▶ **Exercise materials**
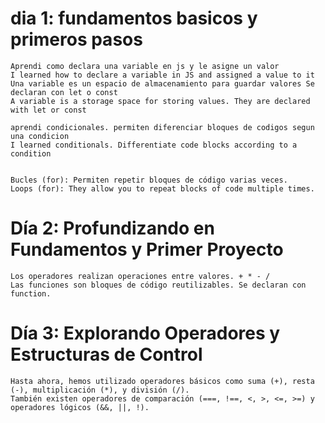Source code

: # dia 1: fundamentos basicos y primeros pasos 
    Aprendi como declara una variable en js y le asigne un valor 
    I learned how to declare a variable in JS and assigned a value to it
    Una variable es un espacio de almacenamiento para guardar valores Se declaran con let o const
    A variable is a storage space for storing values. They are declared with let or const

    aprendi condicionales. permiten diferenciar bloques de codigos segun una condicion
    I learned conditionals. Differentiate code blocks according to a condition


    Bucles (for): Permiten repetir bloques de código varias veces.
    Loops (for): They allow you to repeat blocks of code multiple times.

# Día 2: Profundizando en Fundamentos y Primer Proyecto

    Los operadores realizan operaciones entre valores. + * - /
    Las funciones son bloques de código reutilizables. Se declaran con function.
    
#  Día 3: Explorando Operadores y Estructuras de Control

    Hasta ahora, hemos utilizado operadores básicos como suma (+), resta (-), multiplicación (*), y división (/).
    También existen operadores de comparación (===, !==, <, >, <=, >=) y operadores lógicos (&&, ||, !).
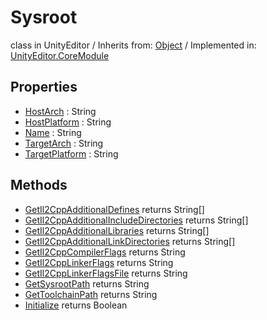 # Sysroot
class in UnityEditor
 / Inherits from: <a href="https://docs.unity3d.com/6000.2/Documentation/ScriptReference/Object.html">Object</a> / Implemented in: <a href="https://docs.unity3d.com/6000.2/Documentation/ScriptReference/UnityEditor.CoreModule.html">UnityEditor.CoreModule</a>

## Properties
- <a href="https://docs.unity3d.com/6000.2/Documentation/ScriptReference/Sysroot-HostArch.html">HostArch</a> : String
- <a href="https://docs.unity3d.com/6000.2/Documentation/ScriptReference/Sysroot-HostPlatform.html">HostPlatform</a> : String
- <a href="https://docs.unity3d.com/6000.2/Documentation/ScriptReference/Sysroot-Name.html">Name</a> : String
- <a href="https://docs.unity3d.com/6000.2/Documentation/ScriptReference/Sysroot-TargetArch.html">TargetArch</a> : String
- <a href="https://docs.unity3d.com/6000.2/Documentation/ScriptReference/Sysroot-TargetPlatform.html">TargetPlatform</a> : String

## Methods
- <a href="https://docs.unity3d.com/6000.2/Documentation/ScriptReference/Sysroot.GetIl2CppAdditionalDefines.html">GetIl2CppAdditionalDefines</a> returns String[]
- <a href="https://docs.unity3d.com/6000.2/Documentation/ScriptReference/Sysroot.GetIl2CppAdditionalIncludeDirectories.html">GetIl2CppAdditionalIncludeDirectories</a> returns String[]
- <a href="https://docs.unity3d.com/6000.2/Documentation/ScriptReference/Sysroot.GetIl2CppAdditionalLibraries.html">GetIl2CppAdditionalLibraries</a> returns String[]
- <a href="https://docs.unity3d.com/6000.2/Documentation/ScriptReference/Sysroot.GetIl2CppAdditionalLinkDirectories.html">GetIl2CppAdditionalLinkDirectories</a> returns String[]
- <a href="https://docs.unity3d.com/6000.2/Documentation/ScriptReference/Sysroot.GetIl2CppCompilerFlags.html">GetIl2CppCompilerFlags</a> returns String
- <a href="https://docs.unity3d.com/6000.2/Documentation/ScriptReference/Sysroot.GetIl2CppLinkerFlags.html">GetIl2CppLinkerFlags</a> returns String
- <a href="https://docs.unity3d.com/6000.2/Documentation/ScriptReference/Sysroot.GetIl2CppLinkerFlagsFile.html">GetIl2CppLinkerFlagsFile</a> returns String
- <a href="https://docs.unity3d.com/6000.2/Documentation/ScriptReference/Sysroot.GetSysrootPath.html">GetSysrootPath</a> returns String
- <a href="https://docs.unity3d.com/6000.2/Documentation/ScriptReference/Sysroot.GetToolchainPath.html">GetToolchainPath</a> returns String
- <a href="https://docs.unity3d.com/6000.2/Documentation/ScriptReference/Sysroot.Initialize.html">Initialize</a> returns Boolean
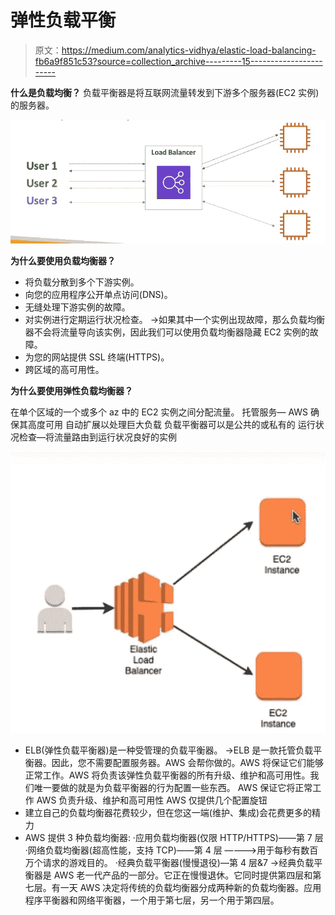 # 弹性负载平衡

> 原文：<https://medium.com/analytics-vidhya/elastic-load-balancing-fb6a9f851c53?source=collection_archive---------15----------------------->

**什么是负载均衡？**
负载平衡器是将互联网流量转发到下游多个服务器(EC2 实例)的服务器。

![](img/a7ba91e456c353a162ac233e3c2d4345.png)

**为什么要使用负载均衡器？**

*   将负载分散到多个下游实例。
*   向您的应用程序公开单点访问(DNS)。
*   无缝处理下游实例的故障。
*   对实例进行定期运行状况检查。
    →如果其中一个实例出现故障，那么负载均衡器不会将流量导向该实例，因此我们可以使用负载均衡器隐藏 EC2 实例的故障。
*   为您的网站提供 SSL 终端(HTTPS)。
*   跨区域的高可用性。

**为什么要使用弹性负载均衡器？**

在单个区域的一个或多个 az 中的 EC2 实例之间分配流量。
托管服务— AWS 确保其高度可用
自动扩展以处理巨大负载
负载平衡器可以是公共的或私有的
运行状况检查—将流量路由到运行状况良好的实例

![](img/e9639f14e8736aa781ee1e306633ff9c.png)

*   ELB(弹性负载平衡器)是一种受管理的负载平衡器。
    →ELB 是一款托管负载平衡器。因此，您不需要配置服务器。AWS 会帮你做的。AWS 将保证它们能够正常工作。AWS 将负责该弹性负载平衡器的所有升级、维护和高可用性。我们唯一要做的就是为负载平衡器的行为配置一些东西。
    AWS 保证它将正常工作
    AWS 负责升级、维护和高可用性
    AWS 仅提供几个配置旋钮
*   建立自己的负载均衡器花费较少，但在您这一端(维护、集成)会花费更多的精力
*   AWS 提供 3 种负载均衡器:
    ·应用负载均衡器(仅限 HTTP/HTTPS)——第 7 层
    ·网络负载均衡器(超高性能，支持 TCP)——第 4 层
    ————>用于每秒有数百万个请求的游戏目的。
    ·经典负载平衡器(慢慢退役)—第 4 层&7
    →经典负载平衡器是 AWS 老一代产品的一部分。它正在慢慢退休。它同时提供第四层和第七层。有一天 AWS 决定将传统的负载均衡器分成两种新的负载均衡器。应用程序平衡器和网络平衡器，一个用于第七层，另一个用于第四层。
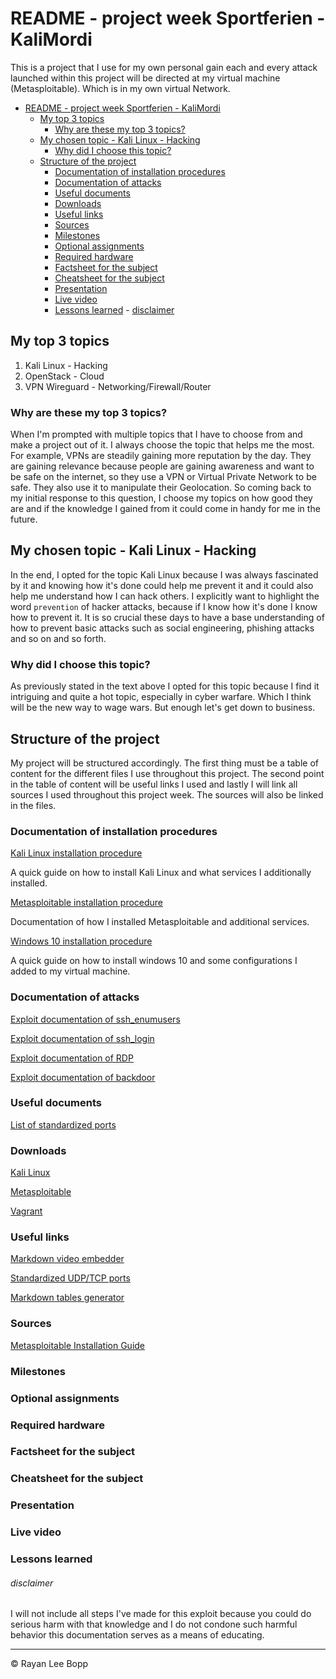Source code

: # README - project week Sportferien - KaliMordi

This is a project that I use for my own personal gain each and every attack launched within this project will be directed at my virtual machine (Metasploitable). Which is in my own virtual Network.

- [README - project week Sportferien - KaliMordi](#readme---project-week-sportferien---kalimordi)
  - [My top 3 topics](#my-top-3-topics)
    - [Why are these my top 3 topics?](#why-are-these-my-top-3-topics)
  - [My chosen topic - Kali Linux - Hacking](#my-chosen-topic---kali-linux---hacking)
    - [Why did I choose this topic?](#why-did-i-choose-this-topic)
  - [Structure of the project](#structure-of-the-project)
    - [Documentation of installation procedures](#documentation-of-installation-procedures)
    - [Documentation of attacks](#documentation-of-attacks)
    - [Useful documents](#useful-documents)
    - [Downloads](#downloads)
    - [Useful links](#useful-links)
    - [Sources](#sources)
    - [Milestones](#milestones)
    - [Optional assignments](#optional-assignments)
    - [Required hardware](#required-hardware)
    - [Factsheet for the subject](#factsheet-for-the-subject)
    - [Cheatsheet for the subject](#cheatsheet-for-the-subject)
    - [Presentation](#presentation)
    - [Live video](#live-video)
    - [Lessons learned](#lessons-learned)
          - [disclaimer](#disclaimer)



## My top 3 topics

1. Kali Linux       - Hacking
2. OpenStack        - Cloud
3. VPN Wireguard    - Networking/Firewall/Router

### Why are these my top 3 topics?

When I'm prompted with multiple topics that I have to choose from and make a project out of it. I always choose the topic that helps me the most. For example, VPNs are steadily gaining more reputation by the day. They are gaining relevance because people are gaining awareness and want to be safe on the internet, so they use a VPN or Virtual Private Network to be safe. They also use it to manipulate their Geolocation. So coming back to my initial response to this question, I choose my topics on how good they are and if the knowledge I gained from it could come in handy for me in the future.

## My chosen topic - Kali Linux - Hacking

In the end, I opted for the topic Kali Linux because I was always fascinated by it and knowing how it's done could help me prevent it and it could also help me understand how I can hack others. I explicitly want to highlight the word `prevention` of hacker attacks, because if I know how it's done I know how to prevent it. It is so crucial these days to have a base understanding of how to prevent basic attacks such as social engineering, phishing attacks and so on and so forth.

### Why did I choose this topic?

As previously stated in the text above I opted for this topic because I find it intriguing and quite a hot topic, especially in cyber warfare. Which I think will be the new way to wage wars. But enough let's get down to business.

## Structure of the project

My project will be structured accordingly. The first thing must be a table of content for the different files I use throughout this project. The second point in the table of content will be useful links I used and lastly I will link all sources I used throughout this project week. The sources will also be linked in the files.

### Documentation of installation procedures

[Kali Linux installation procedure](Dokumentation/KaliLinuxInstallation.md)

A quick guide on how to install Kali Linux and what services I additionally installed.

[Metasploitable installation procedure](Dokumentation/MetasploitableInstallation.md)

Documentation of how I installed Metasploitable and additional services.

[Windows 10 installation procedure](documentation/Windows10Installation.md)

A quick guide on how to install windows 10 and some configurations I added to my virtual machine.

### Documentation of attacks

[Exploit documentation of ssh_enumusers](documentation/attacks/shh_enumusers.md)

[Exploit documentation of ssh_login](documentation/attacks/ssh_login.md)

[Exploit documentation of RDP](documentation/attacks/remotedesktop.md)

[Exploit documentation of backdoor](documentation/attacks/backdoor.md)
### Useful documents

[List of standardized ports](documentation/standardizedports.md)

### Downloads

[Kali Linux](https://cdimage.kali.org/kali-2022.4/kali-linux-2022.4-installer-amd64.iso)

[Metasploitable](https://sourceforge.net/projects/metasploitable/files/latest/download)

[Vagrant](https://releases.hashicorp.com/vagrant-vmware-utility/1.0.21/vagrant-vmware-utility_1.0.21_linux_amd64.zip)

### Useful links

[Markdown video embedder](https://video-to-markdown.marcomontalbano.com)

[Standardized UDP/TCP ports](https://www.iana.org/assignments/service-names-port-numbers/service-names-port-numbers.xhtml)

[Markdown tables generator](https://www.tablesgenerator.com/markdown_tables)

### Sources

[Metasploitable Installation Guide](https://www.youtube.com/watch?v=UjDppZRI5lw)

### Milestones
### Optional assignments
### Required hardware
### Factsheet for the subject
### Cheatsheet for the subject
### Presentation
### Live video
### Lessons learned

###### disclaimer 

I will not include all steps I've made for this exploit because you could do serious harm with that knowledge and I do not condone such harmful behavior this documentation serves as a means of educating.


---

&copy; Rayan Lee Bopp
...
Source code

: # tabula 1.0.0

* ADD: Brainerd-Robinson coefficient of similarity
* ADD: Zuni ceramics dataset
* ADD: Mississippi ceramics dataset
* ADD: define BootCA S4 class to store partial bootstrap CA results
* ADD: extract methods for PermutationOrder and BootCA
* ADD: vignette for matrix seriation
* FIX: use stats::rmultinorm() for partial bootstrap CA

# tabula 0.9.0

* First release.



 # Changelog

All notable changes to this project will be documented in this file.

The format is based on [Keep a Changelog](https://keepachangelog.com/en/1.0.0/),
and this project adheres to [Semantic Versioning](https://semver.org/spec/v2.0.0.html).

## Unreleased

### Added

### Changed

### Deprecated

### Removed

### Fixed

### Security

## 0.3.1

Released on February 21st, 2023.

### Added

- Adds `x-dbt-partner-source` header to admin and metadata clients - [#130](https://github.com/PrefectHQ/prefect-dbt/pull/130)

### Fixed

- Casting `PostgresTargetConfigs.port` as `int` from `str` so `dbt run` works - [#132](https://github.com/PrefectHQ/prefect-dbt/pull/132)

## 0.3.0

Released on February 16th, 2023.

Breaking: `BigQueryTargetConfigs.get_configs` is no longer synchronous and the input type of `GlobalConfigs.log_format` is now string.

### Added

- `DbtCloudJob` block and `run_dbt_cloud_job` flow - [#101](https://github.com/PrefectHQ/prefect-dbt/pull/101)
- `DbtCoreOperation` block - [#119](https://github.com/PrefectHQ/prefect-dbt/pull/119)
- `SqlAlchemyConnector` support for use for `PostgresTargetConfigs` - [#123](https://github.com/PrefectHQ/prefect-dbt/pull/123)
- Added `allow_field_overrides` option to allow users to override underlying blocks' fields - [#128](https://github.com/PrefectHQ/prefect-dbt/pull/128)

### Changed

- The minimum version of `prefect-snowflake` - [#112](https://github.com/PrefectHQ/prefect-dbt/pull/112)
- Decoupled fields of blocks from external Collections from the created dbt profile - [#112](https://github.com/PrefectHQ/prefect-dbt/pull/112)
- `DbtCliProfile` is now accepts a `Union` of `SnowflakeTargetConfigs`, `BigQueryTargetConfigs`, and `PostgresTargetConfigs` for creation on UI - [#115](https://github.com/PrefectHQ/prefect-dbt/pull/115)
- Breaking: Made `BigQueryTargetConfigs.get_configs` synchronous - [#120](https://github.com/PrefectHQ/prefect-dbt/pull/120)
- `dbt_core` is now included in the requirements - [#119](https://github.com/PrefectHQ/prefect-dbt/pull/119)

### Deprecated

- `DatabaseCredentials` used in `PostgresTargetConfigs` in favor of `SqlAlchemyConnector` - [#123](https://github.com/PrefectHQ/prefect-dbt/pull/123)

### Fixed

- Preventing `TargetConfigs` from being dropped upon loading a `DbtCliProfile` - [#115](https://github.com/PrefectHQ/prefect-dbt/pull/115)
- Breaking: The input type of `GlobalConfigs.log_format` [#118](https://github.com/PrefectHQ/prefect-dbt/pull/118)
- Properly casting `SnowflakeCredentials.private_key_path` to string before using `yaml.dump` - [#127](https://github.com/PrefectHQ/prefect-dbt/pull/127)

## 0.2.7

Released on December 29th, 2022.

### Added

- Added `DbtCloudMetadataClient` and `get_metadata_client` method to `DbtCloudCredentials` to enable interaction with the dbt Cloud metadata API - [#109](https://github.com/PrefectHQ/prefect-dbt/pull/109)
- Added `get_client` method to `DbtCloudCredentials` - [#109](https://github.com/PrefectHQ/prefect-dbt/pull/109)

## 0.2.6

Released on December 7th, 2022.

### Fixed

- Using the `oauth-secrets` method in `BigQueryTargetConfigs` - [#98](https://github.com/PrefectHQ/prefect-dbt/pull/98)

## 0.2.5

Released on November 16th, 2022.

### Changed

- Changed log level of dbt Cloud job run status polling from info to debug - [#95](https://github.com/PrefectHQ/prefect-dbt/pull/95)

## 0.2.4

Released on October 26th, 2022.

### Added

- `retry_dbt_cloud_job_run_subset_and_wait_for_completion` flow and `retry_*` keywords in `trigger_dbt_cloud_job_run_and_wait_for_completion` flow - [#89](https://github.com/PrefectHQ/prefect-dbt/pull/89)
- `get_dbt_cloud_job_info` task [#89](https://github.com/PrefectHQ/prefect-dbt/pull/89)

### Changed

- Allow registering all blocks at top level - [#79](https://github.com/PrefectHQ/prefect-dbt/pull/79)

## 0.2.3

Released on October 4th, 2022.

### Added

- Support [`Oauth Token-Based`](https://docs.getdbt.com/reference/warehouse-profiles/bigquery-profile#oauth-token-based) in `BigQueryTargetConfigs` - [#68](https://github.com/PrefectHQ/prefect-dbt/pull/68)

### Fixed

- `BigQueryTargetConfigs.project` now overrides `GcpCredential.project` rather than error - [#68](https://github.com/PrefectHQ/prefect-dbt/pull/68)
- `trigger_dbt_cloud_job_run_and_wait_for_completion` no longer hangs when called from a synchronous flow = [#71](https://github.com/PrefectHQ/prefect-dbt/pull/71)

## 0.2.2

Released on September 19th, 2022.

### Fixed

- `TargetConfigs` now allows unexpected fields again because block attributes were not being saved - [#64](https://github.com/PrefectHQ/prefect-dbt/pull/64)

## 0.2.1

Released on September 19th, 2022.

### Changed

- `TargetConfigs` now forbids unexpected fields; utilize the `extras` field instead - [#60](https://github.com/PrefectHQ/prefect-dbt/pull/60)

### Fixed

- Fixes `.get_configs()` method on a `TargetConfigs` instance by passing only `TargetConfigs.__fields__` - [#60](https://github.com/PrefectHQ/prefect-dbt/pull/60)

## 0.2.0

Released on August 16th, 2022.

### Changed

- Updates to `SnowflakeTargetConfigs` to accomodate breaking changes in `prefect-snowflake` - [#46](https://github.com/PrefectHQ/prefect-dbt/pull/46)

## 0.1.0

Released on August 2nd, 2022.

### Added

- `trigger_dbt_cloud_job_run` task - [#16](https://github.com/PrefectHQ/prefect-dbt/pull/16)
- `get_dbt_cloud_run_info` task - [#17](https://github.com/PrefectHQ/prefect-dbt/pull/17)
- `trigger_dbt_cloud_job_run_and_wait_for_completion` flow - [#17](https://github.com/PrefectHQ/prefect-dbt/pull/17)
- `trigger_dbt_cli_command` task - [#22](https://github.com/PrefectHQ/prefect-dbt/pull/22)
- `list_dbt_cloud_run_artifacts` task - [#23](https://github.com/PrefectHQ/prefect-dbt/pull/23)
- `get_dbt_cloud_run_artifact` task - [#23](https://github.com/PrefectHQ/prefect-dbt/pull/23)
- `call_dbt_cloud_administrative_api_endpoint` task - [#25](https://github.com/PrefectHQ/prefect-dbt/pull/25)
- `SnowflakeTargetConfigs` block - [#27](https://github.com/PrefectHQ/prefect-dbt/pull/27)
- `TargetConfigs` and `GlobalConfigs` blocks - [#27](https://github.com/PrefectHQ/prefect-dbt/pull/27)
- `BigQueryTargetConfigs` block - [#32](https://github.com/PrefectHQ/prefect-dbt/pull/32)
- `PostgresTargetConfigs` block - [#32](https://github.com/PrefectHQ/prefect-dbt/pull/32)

▶ **Brief**
Retype only the stretch of lines above starting at the one with "### Required hardware" and stopping at the one with "###### disclaimer", exactly as written, with both kept.

▶ **Answer for this exercise**
### Required hardware
### Factsheet for the subject
### Cheatsheet for the subject
### Presentation
### Live video
### Lessons learned

###### disclaimer 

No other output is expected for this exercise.